Report each line from the records where the string "compat" turns up.

==== TASK INPUT ====

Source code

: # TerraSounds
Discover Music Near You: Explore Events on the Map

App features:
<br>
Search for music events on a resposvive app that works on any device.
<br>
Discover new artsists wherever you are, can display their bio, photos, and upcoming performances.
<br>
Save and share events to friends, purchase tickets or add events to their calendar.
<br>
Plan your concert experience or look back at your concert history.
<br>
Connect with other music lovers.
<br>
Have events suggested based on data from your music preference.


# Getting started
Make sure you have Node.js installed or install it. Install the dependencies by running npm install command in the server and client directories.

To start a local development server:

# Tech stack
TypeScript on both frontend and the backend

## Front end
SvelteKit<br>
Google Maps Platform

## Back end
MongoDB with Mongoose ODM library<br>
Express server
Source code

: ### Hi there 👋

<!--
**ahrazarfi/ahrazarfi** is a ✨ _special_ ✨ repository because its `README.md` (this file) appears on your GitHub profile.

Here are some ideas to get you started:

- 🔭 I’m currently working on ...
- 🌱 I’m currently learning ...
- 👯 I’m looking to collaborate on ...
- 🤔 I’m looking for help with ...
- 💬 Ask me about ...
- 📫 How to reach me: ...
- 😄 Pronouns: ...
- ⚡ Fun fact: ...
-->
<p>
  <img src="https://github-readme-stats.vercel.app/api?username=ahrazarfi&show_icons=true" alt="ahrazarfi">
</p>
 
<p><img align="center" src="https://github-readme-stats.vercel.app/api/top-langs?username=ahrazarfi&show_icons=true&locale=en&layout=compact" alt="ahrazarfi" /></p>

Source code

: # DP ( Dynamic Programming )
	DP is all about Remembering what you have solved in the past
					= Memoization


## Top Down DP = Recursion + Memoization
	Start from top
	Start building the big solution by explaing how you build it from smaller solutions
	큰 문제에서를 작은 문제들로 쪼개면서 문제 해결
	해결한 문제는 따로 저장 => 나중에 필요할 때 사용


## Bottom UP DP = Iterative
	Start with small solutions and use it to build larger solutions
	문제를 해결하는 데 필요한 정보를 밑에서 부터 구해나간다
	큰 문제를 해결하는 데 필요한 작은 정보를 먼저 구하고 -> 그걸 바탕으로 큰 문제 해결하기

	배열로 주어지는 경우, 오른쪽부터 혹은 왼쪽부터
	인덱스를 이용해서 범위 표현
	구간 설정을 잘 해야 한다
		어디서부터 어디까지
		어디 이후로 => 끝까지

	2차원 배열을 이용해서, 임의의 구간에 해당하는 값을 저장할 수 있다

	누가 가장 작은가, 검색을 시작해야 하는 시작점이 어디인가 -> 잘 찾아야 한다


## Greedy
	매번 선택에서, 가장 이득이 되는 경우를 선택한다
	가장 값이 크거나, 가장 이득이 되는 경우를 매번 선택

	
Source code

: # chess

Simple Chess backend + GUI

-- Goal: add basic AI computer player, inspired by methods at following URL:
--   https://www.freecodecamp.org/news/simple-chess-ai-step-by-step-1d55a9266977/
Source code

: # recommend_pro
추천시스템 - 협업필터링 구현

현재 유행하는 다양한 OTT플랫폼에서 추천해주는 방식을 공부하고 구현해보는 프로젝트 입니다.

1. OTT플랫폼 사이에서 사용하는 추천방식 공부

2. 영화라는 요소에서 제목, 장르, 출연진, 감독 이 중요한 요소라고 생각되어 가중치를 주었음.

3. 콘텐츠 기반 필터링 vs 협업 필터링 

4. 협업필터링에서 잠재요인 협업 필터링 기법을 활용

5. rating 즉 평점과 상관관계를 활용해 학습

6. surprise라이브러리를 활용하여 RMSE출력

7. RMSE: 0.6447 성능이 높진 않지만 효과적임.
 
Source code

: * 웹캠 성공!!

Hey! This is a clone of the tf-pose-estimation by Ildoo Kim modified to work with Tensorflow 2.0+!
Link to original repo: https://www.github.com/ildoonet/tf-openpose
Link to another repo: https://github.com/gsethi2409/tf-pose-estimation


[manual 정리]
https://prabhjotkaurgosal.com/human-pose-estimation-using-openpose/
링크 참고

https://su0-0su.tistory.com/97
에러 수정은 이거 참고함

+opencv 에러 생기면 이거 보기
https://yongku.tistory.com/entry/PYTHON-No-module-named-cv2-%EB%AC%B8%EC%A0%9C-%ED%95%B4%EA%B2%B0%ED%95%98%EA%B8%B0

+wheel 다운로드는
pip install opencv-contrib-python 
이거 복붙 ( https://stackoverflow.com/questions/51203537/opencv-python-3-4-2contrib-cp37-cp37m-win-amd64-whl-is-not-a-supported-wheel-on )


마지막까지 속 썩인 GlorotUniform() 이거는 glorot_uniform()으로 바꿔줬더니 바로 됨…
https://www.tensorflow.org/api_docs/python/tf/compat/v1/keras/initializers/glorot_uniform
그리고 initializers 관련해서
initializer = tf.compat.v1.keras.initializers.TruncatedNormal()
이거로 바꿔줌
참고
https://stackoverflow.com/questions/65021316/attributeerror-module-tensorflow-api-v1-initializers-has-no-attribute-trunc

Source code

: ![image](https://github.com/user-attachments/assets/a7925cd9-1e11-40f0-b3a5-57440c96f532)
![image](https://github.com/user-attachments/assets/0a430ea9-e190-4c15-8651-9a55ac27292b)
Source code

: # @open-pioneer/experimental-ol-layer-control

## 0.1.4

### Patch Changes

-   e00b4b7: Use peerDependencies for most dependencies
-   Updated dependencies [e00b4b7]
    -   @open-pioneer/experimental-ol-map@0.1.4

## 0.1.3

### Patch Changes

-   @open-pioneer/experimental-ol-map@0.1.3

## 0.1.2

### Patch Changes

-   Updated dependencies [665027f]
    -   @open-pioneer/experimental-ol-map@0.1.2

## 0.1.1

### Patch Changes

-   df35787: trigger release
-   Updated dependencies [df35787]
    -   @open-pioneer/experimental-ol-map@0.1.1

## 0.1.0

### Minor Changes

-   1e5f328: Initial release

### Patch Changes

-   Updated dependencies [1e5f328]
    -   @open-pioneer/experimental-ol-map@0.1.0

====

▶ WORKED SOLUTION:
https://www.tensorflow.org/api_docs/python/tf/compat/v1/keras/initializers/glorot_uniform
initializer = tf.compat.v1.keras.initializers.TruncatedNormal()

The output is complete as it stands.